# Pompano or Permit? (Pic Included)



## NKlamerus (Jan 4, 2016)

My 10 year old nephew caught this pomp? Last night on a lit dock with live shrimp below a cajun thunder. 

I can get more photos in the day light but it has some permit shapes with the color of a pomp?


----------



## travhale (Apr 19, 2017)

Permit 


Sent from my iPhone using Tapatalk


----------



## Jibber (Mar 29, 2014)

Pretty sure Pompano. Good bit of color rather than "patches" like permit. Head slope looks more Pompano too. Unless it has teeth on tongue, then i'm saying Pompano again. 
But I'll get ya in trouble if you listen to me too long.


----------



## Jibber (Mar 29, 2014)

travhale said:


> Permit
> 
> 
> Sent from my iPhone using Tapatalk


Whoops, I already got in trouble:whistling:. Fin alignment was leading me toward Permit.
Travhale, educate me too please!


----------



## travhale (Apr 19, 2017)

Jibber said:


> Whoops, I already got in trouble:whistling:. Fin alignment was leading me toward Permit.
> 
> Travhale, educate me too please!




Jibber, take a look at the fin alignment, a permits dorsal and anal fin will be very close to perpendicular to each other. On a pompano, this is not the case, as the anal fin will be more posterior to the dorsal fin. Also, the fin lengths of both the dorsal and anal fin can be good clues when trying to identify the fish. They are generally longer with a more pronounced backwards sweeping orientation on the permit. So, looking at this fish, I have to go with it being a permit. 


Sent from my iPhone using Tapatalk


----------



## GROUPERKING (Sep 28, 2011)

Permit


----------



## Jibber (Mar 29, 2014)

travhale said:


> Jibber, take a look at the fin alignment, a permits dorsal and anal fin will be very close to perpendicular to each other. On a pompano, this is not the case, as the anal fin will be more posterior to the dorsal fin. Also, the fin lengths of both the dorsal and anal fin can be good clues when trying to identify the fish. They are generally longer with a more pronounced backwards sweeping orientation on the permit. So, looking at this fish, I have to go with it being a permit.
> 
> 
> Sent from my iPhone using Tapatalk


Gotcha:thumbsup: I let the color and head slope lead me in the wrong direction. However, now that you point it out it does appear pretty obvious the fin(s) are the obvious indicator. Thanks for your time and explanation!

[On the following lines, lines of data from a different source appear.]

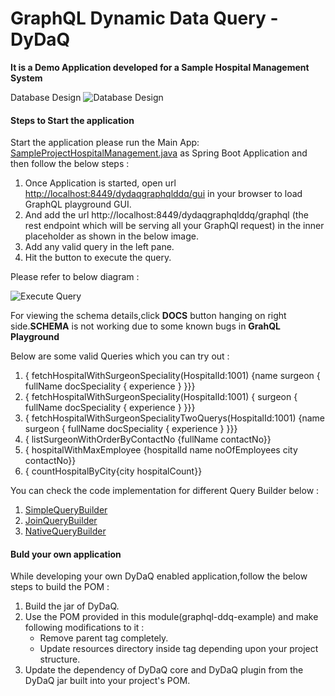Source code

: # GraphQL Dynamic Data Query - DyDaQ

**It is a Demo Application developed for a Sample Hospital Management System**

Database Design
![Database Design](../images/ErDiagram.PNG)

#### Steps to Start the application
Start the application please run the Main App: [SampleProjectHospitalManagement.java](src/main/java/com/americanexpress/dydaq/graphql/ddq/dynamicquery/demoproj/SampleProjectHospitalManagement.java) as Spring Boot Application and then follow the below steps : 
1. Once Application is started, open url [http://localhost:8449/dydaqgraphqlddq/gui](http://localhost:8449/dydaqgraphqlddq/gui) in your browser to load GraphQL playground GUI.
2. And add the url http://localhost:8449/dydaqgraphqlddq/graphql (the rest endpoint which will be serving all your GraphQl request) in the inner placeholder as shown in the below image.
3. Add any valid query in the left pane.
4. Hit the button to execute the query.

Please refer to below diagram :

![Execute Query](../images/appUI.PNG)

For viewing the schema details,click **DOCS** button hanging on right side.**SCHEMA** is not working due to some known bugs in **GrahQL Playground**

Below are some valid Queries which you can try out : 

1.  { fetchHospitalWithSurgeonSpeciality(HospitalId:1001) {name surgeon { fullName docSpeciality { experience } }}}
2.  { fetchHospitalWithSurgeonSpeciality(HospitalId:1001) { surgeon { fullName docSpeciality { experience } }}}
3.  { fetchHospitalWithSurgeonSpecialityTwoQuerys(HospitalId:1001) {name surgeon { fullName docSpeciality { experience } }}}
4.  { listSurgeonWithOrderByContactNo {fullName contactNo}}
5.  { hospitalWithMaxEmployee {hospitalId name noOfEmployees city contactNo}}
6.  { countHospitalByCity{city hospitalCount}}  

You can check the code implementation for different Query Builder below :
1.  [SimpleQueryBuilder](src/main/java/com/americanexpress/dydaq/graphql/ddq/dynamicquery/demoproj/resolver/SimpleQueryResolver.java)
2.  [JoinQueryBuilder](src/main/java/com/americanexpress/dydaq/graphql/ddq/dynamicquery/demoproj/resolver/JoinQueryResolver.java) 
3.  [NativeQueryBuilder](src/main/java/com/americanexpress/dydaq/graphql/ddq/dynamicquery/demoproj/resolver/NativeQueryTestResolver.java)

#### Buld your own application
While developing your own DyDaQ enabled application,follow the below steps to build the POM : 
1.  Build the jar of DyDaQ.
2.  Use the POM provided in this module(graphql-ddq-example) and make following modifications to it : 
    - Remove parent tag completely.
    - Update resources directory inside <build> tag depending upon your project structure.
2.  Update the dependency of DyDaQ core and DyDaQ plugin from the DyDaQ jar built into your project's POM.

NKlamerus - didn't mean to hijack your thread. Great to see your young nephew spending a Saturday evening fishing(and catching)!!


----------



## NKlamerus (Jan 4, 2016)

Thanks y'all! No problem, good learning experience I've never handled a permit before.

Had 3 kids under 12 and 3 adults on a 17' boat was not fun for me but they enjoyed it lol


----------



## NKlamerus (Jan 4, 2016)

My nephew with his catch


----------



## Jibber (Mar 29, 2014)

NKlamerus said:


> Thanks y'all! No problem, good learning experience I've never handled a permit before.
> 
> Had 3 kids under 12 and 3 adults on a 17' boat was not fun for me but they enjoyed it lol


Understand all too well! I catch myself becoming a little frustrated when I have the little turkeys in the boat. As long as those smiles keep coming its worth all the bites in my tongue at the end of the day.
No wonder my Dad has a speech impediment now:whistling:


----------



## juneypascual (Apr 4, 2017)

permit long dorsal fin and long slope anal fin

Sent from my SAMSUNG-SM-G935A using Tapatalk


----------